#### [Problem requirements]
Produce the same data once more, line for line.

::: Material shown

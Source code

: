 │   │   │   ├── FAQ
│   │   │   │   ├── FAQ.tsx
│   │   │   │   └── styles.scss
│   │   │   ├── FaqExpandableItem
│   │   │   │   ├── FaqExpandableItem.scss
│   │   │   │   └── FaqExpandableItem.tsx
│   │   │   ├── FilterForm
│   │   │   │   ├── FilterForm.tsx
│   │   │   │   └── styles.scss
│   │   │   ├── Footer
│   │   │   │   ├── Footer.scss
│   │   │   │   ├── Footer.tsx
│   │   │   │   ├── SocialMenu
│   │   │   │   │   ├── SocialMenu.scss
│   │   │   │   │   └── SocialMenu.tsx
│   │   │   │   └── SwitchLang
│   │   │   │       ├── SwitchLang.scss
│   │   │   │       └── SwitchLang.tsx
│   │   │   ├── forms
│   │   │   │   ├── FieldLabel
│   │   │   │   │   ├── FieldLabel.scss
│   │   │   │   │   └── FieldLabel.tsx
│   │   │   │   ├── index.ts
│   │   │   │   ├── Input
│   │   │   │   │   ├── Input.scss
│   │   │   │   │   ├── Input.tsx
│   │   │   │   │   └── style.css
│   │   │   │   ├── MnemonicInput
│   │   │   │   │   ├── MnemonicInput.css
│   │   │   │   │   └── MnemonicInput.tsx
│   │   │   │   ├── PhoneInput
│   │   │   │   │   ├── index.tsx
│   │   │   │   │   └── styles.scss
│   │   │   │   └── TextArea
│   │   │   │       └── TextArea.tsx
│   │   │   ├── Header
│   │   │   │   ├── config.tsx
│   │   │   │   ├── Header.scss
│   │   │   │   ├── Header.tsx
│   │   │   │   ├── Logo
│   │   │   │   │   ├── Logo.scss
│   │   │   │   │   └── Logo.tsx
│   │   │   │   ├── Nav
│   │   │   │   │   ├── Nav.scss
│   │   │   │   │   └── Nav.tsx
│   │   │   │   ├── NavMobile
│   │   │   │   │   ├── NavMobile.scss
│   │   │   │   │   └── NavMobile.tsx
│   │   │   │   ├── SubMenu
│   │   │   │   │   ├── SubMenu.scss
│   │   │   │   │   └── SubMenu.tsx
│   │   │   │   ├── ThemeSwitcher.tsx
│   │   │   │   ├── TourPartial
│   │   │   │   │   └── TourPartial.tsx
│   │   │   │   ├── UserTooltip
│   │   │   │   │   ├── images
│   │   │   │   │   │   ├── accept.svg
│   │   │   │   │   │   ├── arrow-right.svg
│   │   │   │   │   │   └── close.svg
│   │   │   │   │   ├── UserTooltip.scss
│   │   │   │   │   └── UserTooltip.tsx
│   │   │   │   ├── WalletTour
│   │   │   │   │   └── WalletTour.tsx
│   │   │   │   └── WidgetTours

::::::

#### [Output for this exercise]
Source code

: │   │   │   ├── FAQ
│   │   │   │   ├── FAQ.tsx
│   │   │   │   └── styles.scss
│   │   │   ├── FaqExpandableItem
│   │   │   │   ├── FaqExpandableItem.scss
│   │   │   │   └── FaqExpandableItem.tsx
│   │   │   ├── FilterForm
│   │   │   │   ├── FilterForm.tsx
│   │   │   │   └── styles.scss
│   │   │   ├── Footer
│   │   │   │   ├── Footer.scss
│   │   │   │   ├── Footer.tsx
│   │   │   │   ├── SocialMenu
│   │   │   │   │   ├── SocialMenu.scss
│   │   │   │   │   └── SocialMenu.tsx
│   │   │   │   └── SwitchLang
│   │   │   │       ├── SwitchLang.scss
│   │   │   │       └── SwitchLang.tsx
│   │   │   ├── forms
│   │   │   │   ├── FieldLabel
│   │   │   │   │   ├── FieldLabel.scss
│   │   │   │   │   └── FieldLabel.tsx
│   │   │   │   ├── index.ts
│   │   │   │   ├── Input
│   │   │   │   │   ├── Input.scss
│   │   │   │   │   ├── Input.tsx
│   │   │   │   │   └── style.css
│   │   │   │   ├── MnemonicInput
│   │   │   │   │   ├── MnemonicInput.css
│   │   │   │   │   └── MnemonicInput.tsx
│   │   │   │   ├── PhoneInput
│   │   │   │   │   ├── index.tsx
│   │   │   │   │   └── styles.scss
│   │   │   │   └── TextArea
│   │   │   │       └── TextArea.tsx
│   │   │   ├── Header
│   │   │   │   ├── config.tsx
│   │   │   │   ├── Header.scss
│   │   │   │   ├── Header.tsx
│   │   │   │   ├── Logo
│   │   │   │   │   ├── Logo.scss
│   │   │   │   │   └── Logo.tsx
│   │   │   │   ├── Nav
│   │   │   │   │   ├── Nav.scss
│   │   │   │   │   └── Nav.tsx
│   │   │   │   ├── NavMobile
│   │   │   │   │   ├── NavMobile.scss
│   │   │   │   │   └── NavMobile.tsx
│   │   │   │   ├── SubMenu
│   │   │   │   │   ├── SubMenu.scss
│   │   │   │   │   └── SubMenu.tsx
│   │   │   │   ├── ThemeSwitcher.tsx
│   │   │   │   ├── TourPartial
│   │   │   │   │   └── TourPartial.tsx
│   │   │   │   ├── UserTooltip
│   │   │   │   │   ├── images
│   │   │   │   │   │   ├── accept.svg
│   │   │   │   │   │   ├── arrow-right.svg
│   │   │   │   │   │   └── close.svg
│   │   │   │   │   ├── UserTooltip.scss
│   │   │   │   │   └── UserTooltip.tsx
│   │   │   │   ├── WalletTour
│   │   │   │   │   └── WalletTour.tsx
│   │   │   │   └── WidgetTours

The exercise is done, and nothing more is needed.